Exercise description:
Will you quote only the lines starting at the one that contains "Bottom sheet with spring physics." and ending with the last line of the listing below, inclusive?

═══ Data supplied ═══

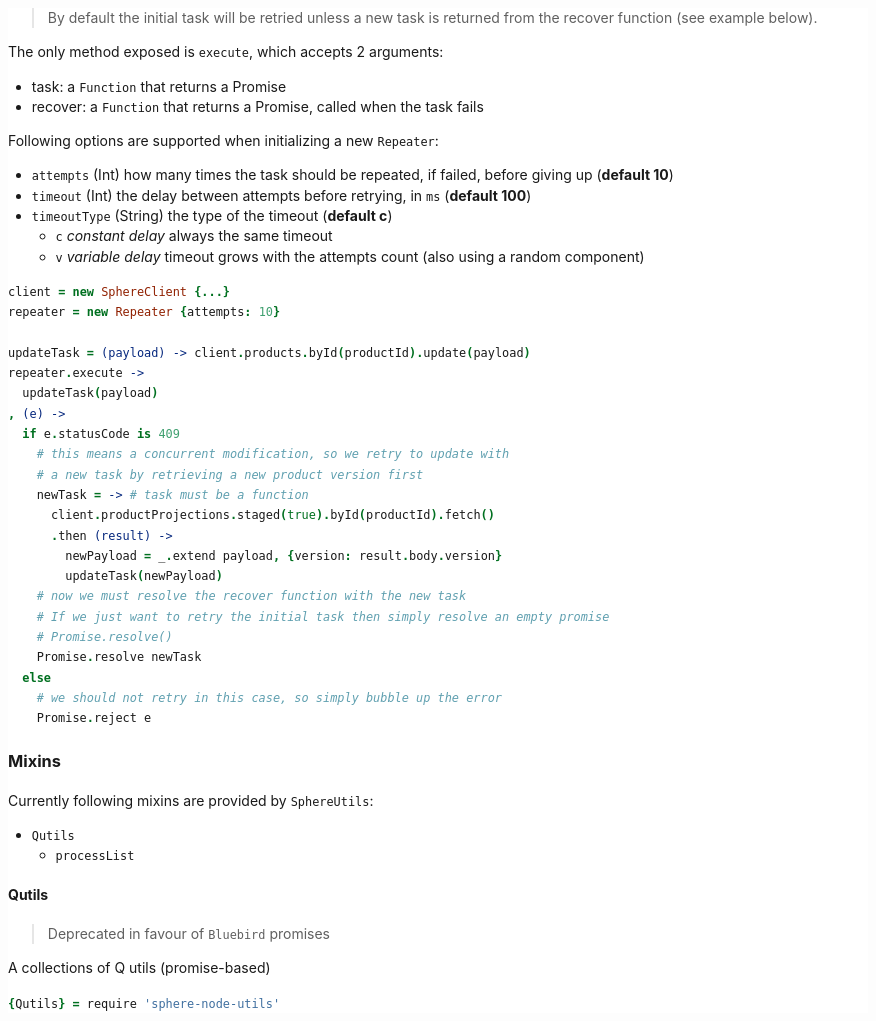 > By default the initial task will be retried unless a new task is returned from the recover function (see example below).

The only method exposed is `execute`, which accepts 2 arguments:
- task: a `Function` that returns a Promise
- recover: a `Function` that returns a Promise, called when the task fails

Following options are supported when initializing a new `Repeater`:
- `attempts` (Int) how many times the task should be repeated, if failed, before giving up (**default 10**)
- `timeout` (Int) the delay between attempts before retrying, in `ms` (**default 100**)
- `timeoutType` (String) the type of the timeout (**default c**)
  - `c` _constant delay_ always the same timeout
  - `v` _variable delay_ timeout grows with the attempts count (also using a random component)

```coffeescript
client = new SphereClient {...}
repeater = new Repeater {attempts: 10}

updateTask = (payload) -> client.products.byId(productId).update(payload)
repeater.execute ->
  updateTask(payload)
, (e) ->
  if e.statusCode is 409
    # this means a concurrent modification, so we retry to update with
    # a new task by retrieving a new product version first
    newTask = -> # task must be a function
      client.productProjections.staged(true).byId(productId).fetch()
      .then (result) ->
        newPayload = _.extend payload, {version: result.body.version}
        updateTask(newPayload)
    # now we must resolve the recover function with the new task
    # If we just want to retry the initial task then simply resolve an empty promise
    # Promise.resolve()
    Promise.resolve newTask
  else
    # we should not retry in this case, so simply bubble up the error
    Promise.reject e
```

### Mixins
Currently following mixins are provided by `SphereUtils`:

- `Qutils`
  - `processList`

#### Qutils
> Deprecated in favour of `Bluebird` promises

A collections of Q utils (promise-based)

```coffeescript
{Qutils} = require 'sphere-node-utils'
```
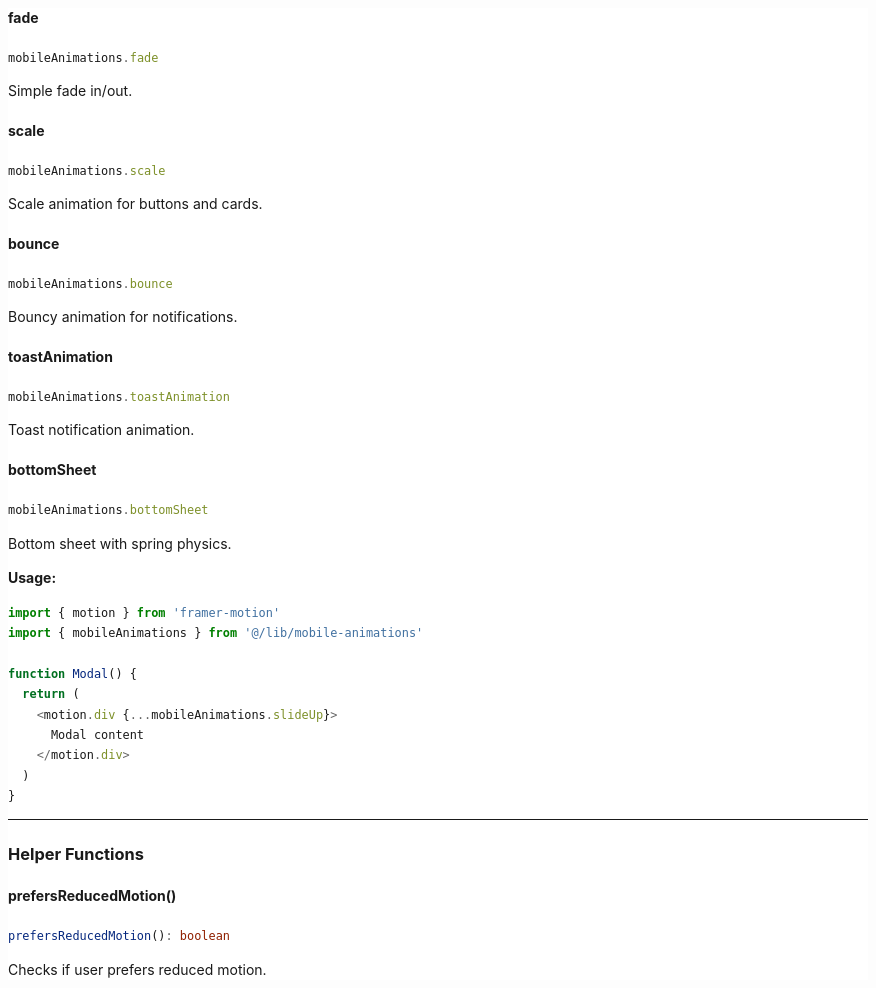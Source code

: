 #### fade
```typescript
mobileAnimations.fade
```
Simple fade in/out.

#### scale
```typescript
mobileAnimations.scale
```
Scale animation for buttons and cards.

#### bounce
```typescript
mobileAnimations.bounce
```
Bouncy animation for notifications.

#### toastAnimation
```typescript
mobileAnimations.toastAnimation
```
Toast notification animation.

#### bottomSheet
```typescript
mobileAnimations.bottomSheet
```
Bottom sheet with spring physics.

**Usage:**
```typescript
import { motion } from 'framer-motion'
import { mobileAnimations } from '@/lib/mobile-animations'

function Modal() {
  return (
    <motion.div {...mobileAnimations.slideUp}>
      Modal content
    </motion.div>
  )
}
```

---

### Helper Functions

#### prefersReducedMotion()
```typescript
prefersReducedMotion(): boolean
```

Checks if user prefers reduced motion.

═══

Result of this exercise:
Bottom sheet with spring physics.

**Usage:**
```typescript
import { motion } from 'framer-motion'
import { mobileAnimations } from '@/lib/mobile-animations'

function Modal() {
  return (
    <motion.div {...mobileAnimations.slideUp}>
      Modal content
    </motion.div>
  )
}
```

---

### Helper Functions

#### prefersReducedMotion()
```typescript
prefersReducedMotion(): boolean
```

Checks if user prefers reduced motion.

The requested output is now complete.